■ **Action item**: Keep only the lines that hold the string "github", filtering out the rest of the entries below.

Stored data:
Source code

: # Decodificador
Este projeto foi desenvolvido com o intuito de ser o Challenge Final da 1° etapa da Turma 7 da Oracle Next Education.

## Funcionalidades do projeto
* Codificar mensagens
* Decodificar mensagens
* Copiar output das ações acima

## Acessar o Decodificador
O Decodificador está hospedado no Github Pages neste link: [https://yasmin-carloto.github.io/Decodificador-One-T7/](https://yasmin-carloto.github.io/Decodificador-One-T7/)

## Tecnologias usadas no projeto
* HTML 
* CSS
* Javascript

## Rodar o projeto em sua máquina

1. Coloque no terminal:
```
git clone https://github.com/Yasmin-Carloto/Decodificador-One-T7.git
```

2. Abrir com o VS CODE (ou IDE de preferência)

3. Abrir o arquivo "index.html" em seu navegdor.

■ **Response for this exercise**:
O Decodificador está hospedado no Github Pages neste link: [https://yasmin-carloto.github.io/Decodificador-One-T7/](https://yasmin-carloto.github.io/Decodificador-One-T7/)
git clone https://github.com/Yasmin-Carloto/Decodificador-One-T7.git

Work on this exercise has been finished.